* [How to complete this task]:
I would like every line of the records below that contains the word "Kunststoffstücken" copied.

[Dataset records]

[Start of Attachment]

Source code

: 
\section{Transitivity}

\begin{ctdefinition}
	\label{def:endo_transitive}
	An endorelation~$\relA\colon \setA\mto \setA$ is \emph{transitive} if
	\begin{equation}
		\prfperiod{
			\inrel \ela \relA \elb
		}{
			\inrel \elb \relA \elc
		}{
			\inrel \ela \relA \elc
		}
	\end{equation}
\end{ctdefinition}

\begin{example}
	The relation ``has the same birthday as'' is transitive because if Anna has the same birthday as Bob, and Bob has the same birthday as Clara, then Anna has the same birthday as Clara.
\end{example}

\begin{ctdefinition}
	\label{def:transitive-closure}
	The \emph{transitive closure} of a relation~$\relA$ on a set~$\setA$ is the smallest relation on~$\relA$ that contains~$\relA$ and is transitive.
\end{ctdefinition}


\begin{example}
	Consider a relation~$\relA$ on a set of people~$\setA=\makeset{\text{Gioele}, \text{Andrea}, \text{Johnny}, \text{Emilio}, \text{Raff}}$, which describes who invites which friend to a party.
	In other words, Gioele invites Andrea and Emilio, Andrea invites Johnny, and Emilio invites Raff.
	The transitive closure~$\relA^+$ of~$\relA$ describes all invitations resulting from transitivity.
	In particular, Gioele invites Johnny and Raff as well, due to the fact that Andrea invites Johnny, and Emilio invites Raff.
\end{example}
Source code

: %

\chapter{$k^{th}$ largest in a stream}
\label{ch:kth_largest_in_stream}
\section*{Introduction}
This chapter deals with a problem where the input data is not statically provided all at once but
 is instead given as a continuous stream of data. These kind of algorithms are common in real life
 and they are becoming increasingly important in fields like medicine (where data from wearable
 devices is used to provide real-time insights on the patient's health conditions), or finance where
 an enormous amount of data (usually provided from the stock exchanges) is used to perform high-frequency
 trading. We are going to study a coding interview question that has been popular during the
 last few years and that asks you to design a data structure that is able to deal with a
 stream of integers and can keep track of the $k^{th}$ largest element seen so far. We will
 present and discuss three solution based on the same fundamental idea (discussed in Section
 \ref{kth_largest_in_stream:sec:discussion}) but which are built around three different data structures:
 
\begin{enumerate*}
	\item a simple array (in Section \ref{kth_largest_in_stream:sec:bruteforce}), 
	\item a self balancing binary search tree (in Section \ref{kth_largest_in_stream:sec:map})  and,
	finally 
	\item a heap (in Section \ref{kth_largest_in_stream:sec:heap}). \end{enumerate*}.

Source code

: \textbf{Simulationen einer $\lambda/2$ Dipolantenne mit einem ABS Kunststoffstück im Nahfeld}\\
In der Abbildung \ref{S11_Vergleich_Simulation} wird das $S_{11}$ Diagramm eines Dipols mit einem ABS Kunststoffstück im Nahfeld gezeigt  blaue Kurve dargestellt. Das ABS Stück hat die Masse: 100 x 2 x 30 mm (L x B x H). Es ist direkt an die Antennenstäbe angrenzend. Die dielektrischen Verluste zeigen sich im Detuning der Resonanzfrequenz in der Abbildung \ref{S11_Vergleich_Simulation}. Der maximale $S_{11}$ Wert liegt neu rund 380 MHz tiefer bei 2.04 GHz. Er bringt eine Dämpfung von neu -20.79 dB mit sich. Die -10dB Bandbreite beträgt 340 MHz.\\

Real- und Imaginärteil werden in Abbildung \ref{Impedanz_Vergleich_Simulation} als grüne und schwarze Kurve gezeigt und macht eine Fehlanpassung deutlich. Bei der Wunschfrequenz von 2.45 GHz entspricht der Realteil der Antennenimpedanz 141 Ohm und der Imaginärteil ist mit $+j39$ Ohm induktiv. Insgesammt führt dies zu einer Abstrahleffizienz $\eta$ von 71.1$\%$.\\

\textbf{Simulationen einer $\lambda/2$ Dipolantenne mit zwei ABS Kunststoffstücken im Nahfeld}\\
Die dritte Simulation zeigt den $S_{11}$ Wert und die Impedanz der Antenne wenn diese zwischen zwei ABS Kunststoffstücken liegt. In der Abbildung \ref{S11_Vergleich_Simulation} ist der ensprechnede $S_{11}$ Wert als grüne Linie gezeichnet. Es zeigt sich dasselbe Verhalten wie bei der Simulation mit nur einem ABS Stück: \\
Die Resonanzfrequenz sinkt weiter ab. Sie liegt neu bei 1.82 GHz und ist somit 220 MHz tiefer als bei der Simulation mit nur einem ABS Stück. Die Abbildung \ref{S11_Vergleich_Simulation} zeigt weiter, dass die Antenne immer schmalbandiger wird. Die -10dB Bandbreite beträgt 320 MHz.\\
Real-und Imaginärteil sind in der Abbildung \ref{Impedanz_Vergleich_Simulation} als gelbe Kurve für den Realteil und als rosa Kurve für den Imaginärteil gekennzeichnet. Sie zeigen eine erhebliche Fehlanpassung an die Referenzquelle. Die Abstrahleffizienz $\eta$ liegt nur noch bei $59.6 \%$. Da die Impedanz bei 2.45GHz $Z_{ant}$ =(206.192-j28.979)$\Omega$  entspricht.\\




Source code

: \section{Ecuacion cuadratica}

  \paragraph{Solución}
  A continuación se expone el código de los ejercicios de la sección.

[End of Attachment]

* [Expected output]:
\textbf{Simulationen einer $\lambda/2$ Dipolantenne mit zwei ABS Kunststoffstücken im Nahfeld}\\
Die dritte Simulation zeigt den $S_{11}$ Wert und die Impedanz der Antenne wenn diese zwischen zwei ABS Kunststoffstücken liegt. In der Abbildung \ref{S11_Vergleich_Simulation} ist der ensprechnede $S_{11}$ Wert als grüne Linie gezeichnet. Es zeigt sich dasselbe Verhalten wie bei der Simulation mit nur einem ABS Stück: \\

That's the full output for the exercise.